For me, the king of such films will always remain Wes Anderson who is a genius - but this is a ruddy good film in itself.
It starts off in classic Anderson-esque indie comedy territory with a plain white title in a plain yet slightly dated font. But there is also a wonderful streak of dark humour in the juxtaposition of the title and the depressed image of Steve Carrell's Frank recovering from a failed suicide attempt. Comedy wise the tone is a bit all over the place, and whilst it does start with the traditional dysfunctional family and quite a bit of black humour, the film quickly takes a far more slapstick path whilst dealing with some quite deep themes. After all this is about dealing with losing (I was going to say dealing with loss.... but it is not quite the same) - After all it is about a small girl going to a pageant. And whilst Abigail Breslin's Olive is wonderful, she is not really cut out for the freaky freaky world of children's pageants. So it is a road trip towards certain failure and it is marred with so many bonkers pits that the tone kind of flits around because yes this is a film about trying to chase your dreams (the point where Paul Dano's Dwayne realises he can't fight in the air force is heart breaking) but it is a pretty stupid farce. Thanks to one, brilliant, prop.

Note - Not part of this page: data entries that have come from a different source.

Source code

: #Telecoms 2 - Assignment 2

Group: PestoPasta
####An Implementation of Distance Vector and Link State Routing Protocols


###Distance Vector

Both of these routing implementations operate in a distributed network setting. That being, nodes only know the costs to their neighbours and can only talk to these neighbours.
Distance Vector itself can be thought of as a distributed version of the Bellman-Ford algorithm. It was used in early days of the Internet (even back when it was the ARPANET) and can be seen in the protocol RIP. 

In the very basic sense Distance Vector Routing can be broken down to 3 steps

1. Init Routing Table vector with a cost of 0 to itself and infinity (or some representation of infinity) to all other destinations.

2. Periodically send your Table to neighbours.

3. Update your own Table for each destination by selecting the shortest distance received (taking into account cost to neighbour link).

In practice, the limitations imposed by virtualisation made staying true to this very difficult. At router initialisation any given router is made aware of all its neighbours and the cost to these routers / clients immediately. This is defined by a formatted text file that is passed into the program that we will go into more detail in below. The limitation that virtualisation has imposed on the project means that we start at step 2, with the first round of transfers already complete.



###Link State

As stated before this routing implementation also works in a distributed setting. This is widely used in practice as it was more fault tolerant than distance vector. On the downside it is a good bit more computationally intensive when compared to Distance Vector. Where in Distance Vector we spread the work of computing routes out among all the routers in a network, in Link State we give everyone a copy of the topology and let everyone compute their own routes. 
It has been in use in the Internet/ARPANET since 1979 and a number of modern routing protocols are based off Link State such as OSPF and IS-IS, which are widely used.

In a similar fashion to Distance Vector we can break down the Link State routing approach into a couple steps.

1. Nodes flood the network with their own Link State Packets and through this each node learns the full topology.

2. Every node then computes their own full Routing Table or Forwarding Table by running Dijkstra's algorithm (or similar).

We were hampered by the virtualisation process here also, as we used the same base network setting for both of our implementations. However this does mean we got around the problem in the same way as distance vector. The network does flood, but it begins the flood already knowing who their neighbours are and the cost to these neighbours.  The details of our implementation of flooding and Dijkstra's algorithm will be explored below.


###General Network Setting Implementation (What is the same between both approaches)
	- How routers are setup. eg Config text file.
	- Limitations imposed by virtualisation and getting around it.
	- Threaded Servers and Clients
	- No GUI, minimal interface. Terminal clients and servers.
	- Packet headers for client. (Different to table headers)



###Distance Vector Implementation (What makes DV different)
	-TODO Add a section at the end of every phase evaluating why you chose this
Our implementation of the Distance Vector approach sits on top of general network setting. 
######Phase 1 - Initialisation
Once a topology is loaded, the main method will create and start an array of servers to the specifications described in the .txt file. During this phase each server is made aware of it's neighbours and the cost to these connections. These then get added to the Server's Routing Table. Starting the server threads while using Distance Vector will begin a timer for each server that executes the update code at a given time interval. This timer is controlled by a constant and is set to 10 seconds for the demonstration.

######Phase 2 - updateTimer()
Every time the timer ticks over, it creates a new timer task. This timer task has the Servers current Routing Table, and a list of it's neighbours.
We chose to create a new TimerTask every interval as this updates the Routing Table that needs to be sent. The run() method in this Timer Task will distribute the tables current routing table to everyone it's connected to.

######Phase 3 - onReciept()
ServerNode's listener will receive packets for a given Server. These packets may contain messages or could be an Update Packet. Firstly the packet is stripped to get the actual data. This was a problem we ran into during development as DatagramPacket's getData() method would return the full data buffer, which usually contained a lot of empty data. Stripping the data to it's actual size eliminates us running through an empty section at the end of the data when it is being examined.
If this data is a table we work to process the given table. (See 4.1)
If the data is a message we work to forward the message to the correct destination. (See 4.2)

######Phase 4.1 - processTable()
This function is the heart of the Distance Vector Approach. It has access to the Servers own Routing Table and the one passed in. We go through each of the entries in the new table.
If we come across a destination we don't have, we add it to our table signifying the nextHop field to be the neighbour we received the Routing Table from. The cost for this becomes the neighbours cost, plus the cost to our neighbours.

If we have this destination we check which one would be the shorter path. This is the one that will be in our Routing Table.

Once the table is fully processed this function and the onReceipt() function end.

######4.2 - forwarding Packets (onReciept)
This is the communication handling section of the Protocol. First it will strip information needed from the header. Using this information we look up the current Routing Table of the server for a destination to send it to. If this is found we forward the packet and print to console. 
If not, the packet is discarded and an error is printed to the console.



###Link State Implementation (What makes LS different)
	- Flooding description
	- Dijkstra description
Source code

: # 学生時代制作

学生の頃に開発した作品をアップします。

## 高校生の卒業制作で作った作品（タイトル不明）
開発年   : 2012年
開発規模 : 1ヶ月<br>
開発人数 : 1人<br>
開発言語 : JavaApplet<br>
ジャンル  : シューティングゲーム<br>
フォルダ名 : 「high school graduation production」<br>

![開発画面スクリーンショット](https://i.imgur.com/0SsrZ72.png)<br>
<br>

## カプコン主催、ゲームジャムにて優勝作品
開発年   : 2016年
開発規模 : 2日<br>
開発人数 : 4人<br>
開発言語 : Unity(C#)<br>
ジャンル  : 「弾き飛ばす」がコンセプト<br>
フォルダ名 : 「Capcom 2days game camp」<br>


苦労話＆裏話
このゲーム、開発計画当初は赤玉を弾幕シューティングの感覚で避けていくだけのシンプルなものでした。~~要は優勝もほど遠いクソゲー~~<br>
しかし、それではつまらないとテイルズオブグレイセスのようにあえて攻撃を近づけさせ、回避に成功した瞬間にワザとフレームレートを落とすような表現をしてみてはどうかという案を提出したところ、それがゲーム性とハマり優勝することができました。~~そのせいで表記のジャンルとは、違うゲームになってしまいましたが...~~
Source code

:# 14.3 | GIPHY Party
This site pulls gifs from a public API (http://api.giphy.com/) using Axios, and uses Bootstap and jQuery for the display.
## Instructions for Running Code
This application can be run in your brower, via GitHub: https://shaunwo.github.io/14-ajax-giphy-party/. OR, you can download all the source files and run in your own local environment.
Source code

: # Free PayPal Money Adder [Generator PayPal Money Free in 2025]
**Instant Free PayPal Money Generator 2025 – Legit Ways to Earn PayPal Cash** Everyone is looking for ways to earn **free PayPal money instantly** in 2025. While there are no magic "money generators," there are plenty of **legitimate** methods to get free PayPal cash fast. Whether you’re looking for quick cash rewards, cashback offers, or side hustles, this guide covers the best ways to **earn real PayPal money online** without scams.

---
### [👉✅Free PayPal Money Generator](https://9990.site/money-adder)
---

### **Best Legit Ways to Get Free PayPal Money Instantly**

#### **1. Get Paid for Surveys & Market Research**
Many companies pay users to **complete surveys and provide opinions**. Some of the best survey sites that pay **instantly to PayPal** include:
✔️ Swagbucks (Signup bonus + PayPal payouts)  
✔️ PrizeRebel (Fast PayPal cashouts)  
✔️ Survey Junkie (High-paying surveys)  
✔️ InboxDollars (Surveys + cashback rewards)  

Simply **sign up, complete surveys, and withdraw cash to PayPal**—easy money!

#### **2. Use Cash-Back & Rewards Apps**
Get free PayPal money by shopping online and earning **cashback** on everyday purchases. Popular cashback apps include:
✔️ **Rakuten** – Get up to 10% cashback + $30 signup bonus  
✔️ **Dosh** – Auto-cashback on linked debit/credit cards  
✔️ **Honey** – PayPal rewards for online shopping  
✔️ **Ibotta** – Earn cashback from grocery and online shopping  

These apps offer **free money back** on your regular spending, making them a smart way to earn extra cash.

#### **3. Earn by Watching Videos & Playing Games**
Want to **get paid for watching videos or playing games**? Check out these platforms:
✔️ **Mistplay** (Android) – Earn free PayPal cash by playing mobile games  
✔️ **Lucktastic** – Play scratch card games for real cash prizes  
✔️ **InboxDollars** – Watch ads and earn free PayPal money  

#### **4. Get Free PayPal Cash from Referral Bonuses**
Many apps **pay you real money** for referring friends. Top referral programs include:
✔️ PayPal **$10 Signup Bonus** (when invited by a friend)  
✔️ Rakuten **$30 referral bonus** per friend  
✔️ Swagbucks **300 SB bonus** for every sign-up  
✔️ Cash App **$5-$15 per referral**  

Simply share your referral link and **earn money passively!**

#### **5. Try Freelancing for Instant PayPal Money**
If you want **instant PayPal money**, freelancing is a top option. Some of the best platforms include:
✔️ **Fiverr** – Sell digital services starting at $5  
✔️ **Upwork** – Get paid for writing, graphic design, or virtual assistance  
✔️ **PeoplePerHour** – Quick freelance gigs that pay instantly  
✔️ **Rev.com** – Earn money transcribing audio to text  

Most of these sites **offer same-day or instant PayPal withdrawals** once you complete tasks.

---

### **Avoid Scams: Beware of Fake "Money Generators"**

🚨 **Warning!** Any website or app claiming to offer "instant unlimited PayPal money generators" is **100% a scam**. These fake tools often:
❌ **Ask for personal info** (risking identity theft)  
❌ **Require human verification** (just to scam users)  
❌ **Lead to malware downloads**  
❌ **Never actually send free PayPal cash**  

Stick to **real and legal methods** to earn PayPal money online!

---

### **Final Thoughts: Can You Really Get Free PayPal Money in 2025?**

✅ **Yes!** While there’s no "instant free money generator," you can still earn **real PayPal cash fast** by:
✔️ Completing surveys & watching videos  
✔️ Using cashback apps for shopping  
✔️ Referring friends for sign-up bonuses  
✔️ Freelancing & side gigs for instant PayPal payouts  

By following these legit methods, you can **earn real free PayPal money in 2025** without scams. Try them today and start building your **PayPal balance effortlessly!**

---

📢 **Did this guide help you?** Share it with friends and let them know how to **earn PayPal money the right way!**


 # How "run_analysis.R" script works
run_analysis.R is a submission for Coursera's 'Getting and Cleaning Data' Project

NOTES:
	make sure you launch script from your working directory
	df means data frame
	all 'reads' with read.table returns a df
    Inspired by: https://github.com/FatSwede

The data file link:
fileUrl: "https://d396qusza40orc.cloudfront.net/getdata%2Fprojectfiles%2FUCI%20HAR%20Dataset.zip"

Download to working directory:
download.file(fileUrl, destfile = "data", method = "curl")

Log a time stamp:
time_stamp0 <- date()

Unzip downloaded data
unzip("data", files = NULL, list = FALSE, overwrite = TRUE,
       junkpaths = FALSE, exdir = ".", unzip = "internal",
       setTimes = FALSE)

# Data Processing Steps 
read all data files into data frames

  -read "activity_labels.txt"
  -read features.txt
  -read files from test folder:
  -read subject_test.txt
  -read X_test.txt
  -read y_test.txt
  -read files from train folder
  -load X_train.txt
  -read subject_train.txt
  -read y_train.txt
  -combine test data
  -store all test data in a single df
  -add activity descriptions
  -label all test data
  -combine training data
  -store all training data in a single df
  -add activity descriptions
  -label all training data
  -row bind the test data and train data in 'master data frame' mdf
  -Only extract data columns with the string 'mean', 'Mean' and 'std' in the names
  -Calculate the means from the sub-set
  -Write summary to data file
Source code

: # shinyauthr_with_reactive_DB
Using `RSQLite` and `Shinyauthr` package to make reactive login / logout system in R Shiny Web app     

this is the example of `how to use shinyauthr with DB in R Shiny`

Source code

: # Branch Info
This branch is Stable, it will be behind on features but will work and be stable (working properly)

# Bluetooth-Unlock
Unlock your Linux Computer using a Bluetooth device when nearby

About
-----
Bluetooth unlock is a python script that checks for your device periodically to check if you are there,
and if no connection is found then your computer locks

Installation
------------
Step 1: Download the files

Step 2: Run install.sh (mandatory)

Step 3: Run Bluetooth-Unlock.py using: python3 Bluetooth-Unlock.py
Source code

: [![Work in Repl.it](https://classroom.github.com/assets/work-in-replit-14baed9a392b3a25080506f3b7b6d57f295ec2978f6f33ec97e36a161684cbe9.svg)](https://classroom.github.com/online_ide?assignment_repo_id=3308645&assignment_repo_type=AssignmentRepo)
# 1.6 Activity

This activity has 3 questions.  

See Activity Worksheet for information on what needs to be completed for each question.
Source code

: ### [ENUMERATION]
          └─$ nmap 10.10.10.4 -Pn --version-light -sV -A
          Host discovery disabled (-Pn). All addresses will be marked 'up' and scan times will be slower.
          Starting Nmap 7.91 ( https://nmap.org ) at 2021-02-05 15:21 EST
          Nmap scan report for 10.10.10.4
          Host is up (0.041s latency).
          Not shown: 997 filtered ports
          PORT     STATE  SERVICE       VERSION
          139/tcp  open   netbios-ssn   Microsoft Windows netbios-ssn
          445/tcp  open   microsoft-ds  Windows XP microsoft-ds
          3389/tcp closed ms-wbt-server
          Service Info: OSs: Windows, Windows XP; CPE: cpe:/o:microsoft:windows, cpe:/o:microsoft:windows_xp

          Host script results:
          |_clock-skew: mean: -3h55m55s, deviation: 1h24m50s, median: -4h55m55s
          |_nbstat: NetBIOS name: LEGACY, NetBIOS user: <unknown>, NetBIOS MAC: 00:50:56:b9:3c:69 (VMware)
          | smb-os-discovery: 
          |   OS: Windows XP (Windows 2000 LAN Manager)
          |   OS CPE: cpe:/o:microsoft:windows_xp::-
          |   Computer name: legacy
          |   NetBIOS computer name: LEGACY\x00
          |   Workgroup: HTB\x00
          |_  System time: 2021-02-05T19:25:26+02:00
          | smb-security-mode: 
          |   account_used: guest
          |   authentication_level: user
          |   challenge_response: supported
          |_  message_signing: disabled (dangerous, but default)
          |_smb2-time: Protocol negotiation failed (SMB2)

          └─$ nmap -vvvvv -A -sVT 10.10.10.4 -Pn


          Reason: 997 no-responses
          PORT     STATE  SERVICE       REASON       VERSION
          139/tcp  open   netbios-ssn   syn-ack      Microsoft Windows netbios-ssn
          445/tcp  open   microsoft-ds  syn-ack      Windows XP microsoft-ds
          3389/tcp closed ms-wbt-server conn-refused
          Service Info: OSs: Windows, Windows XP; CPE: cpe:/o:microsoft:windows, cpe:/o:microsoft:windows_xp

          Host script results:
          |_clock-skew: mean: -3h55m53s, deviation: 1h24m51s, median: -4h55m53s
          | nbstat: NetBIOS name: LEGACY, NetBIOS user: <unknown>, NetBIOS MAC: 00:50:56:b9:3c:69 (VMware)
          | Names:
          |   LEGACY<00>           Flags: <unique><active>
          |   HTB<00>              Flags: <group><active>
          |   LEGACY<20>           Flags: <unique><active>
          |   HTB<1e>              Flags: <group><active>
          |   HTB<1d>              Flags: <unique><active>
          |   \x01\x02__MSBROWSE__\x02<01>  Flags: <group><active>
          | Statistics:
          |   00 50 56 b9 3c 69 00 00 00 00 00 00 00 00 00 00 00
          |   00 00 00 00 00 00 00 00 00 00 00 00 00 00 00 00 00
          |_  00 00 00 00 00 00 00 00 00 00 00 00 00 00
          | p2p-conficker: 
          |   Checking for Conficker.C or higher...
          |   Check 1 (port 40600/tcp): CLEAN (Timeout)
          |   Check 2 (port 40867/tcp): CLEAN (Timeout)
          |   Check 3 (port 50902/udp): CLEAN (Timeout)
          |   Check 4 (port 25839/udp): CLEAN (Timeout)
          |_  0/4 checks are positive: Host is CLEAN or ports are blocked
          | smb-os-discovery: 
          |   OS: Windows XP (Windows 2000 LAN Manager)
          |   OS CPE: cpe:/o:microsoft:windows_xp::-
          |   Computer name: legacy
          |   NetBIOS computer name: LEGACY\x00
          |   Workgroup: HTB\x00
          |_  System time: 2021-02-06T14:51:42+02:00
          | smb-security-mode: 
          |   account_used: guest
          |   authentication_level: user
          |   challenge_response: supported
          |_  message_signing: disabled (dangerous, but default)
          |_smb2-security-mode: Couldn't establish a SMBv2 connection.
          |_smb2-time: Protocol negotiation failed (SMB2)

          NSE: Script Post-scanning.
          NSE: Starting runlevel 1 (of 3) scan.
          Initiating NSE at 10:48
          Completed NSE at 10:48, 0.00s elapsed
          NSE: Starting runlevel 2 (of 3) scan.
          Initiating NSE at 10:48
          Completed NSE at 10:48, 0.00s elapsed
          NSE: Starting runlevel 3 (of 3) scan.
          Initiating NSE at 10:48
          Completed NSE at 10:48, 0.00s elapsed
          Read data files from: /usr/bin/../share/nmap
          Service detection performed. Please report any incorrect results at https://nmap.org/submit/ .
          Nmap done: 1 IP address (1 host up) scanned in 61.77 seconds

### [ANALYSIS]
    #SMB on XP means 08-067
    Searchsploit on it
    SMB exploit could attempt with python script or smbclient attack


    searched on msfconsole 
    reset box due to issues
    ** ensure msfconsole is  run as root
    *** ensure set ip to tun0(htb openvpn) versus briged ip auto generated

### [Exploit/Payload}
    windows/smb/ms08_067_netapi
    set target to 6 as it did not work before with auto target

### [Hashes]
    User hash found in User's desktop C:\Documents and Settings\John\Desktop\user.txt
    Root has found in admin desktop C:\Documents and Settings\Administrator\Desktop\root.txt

The van. That wonderful bright yellow van. By the end of the film it is a surprise that the thing is still rolling and the frustration it causes just brings the family closer together. For they are a faltering family, and really it is kind of because of Greg Kinnear's role as Richard, the father of the family, a father who is so obsessed with winning that his family are terrified of failing in front of him. It is seen in Dwayne's silent nihilistic rebellion and it is seen in the gut wrenching scenes where Olive bursts into tears worried that her dad won't love her if she doesn't win. He begins as a bit of a bastard (telling his daughter not to eat ice cream as she will get fat and not win the beauty pageant) but slowly softens thanks to the support of the rest of the family.
Because the journey gives them time to come to terms with life. Steve Carrell handles gallows humour brilliantly as he comes to terms with his depression and seems to get over it. Paul Dano (who I have always thought was brilliant. Even as Klitz) comes to terms with not being able to acheive his dreams and Richard realises there is more to life then winning.
And I'm glad that there is more to life than winning beauty pageants. Because this children's pageant thing is wrong on EVERY LEVEL.
Really really freaks me out - and it freaks out Olive's family who watch the show whilst she prepares backstage. I don't understand it, and parts of the pageant sequence makes me feel really uncomfortable (to think such a things exists). But it does give us an excellent cameo from the wonderful Beth Grant (playing essentially the same pageant loving bigoted character she played in Donnie Darko) and it gives one of the biggest, funniest andup beat endings ever.
Olive's final performance is so cringe worthy and so excellent and causes such pandemonium that you leave that film feeling much better than you went in. Which is surely the key role of comedies.